Я увидел ничем не примечательного человека в вышитой белой рубахе, темных брюках и сапогах, который что-то высматривал в окно, стоя в просторной и почти пустой комнате. Он чуть застенчиво взглянул на меня и с дружеской открытостью пожал мне руку. Ничем не примечательны были и черты его лица; их нельзя было назвать ни безупречными, ни, уж тем более, «утонченными». Взгляд блуждал где-то в стороне от меня, но не потому, что мой собеседник избегал смотреть мне в лицо — он был начисто лишен того непомерного любопытства, которое понуждало его предшественника на протяжении всей беседы пристально смотреть на меня из-под ладони, прикрывавшей больной глаз.

Начал я с того, что рассказал ему, как Ленин в конце разговора заметил: «Возвращайтесь и посмотрите на нас через десять лет». Я протянул все четырнадцать, но теперь повстречался в Вашингтоне с Франклином Рузвельтом и, пока мои вашингтонские впечатления еще свежи, захотел встретиться с мозговым центром Кремля, поскольку считаю, что именно эти два человека, и только они, определяют будущее человечества. Он ответил обычной формулой ложной скромности — все это мелочи, сущие пустяки.

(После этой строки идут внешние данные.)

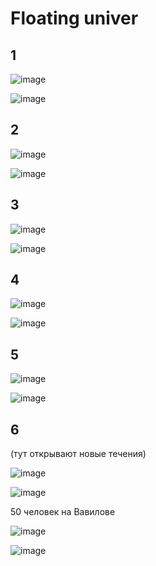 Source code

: # Floating univer

## 1

![image](https://user-images.githubusercontent.com/25401699/217464035-df9dcf8b-1385-486f-b252-4395899c601c.png)

![image](https://user-images.githubusercontent.com/25401699/217464367-433b422c-a2fc-4561-ad26-98af7052b147.png)

## 2

![image](https://user-images.githubusercontent.com/25401699/217465217-1f1f8e7e-7ad8-4d78-b0c9-2adf2f7e14fb.png)

![image](https://user-images.githubusercontent.com/25401699/217465591-772199cd-cd34-4c46-851f-a67226a9e5de.png)

## 3

![image](https://user-images.githubusercontent.com/25401699/217466067-beab4285-4f96-4cee-93af-71a9c803a2ce.png)

![image](https://user-images.githubusercontent.com/25401699/217466212-a6dd2a1c-4a02-4443-b26f-65652288255f.png)

## 4

![image](https://user-images.githubusercontent.com/25401699/217466829-5e1437da-abed-471a-8e1e-975c434e7a1f.png)

![image](https://user-images.githubusercontent.com/25401699/217466946-cc48b620-d2dd-490f-aacd-b136eaefe586.png)

## 5

![image](https://user-images.githubusercontent.com/25401699/217467418-4ac8ef7c-c51a-4b85-a536-09f0da81017c.png)

![image](https://user-images.githubusercontent.com/25401699/217467600-37a72ff4-b5db-45bc-9912-0daaaa202cc0.png)

## 6

(тут открывают новые течения)

![image](https://user-images.githubusercontent.com/25401699/217468529-588fad7a-c964-4cb7-b2dc-ff59a317bcb3.png)

![image](https://user-images.githubusercontent.com/25401699/217469000-69153110-8f49-4937-ab65-733012150269.png)

50 человек на Вавилове

![image](https://user-images.githubusercontent.com/25401699/217469237-bf737633-bfb4-43c9-aa6a-0ce7c810e0e7.png)

![image](https://user-images.githubusercontent.com/25401699/217469934-9a0018da-6ae5-458b-9c97-e2dc1c0568d1.png)
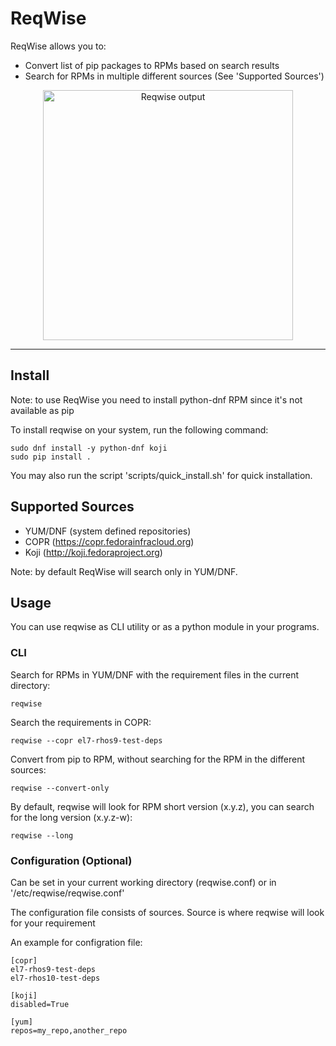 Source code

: ReqWise
=======

ReqWise allows you to:

* Convert list of pip packages to RPMs based on search results
* Search for RPMs in multiple different sources (See 'Supported Sources')

<div align="center"><img src="./doc/reqwise.png" alt="Reqwise output" width="400"></div><hr />

Install
-------

Note: to use ReqWise you need to install python-dnf RPM since it's not available as pip

To install reqwise on your system, run the following command:

    sudo dnf install -y python-dnf koji
    sudo pip install .

You may also run the script 'scripts/quick_install.sh' for quick installation.

Supported Sources
-----------------

- YUM/DNF (system defined repositories)
- COPR    (https://copr.fedorainfracloud.org)
- Koji    (http://koji.fedoraproject.org)

Note: by default ReqWise will search only in YUM/DNF.

Usage
-----

You can use reqwise as CLI utility or as a python module in your programs.

### CLI

Search for RPMs in YUM/DNF with the requirement files in the current directory:

    reqwise

Search the requirements in COPR:

    reqwise --copr el7-rhos9-test-deps

Convert from pip to RPM, without searching for the RPM in the different sources:

    reqwise --convert-only

By default, reqwise will look for RPM short version (x.y.z), you can search for the long version (x.y.z-w):

    reqwise --long

### Configuration (Optional)

Can be set in your current working directory (reqwise.conf) or
in '/etc/reqwise/reqwise.conf'

The configuration file consists of sources. Source is where reqwise
will look for your requirement

An example for configration file:

    [copr]
    el7-rhos9-test-deps
    el7-rhos10-test-deps

    [koji]
    disabled=True

    [yum]
    repos=my_repo,another_repo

Мы никак не могли преодолеть застенчивости. Оба были настроены дружелюбно, нам хотелось добиться непринужденности, но ее не было. Его, по-видимому, очень смущало неравенство нашего положения, но он держался естественно и понимал, что разговор затронет очень значительные темы. Он предложил сесть за стол; господин Уманский сел рядом с нами, достал свой блокнот, открыл его и разгладил с видом деловитым и ожидающим.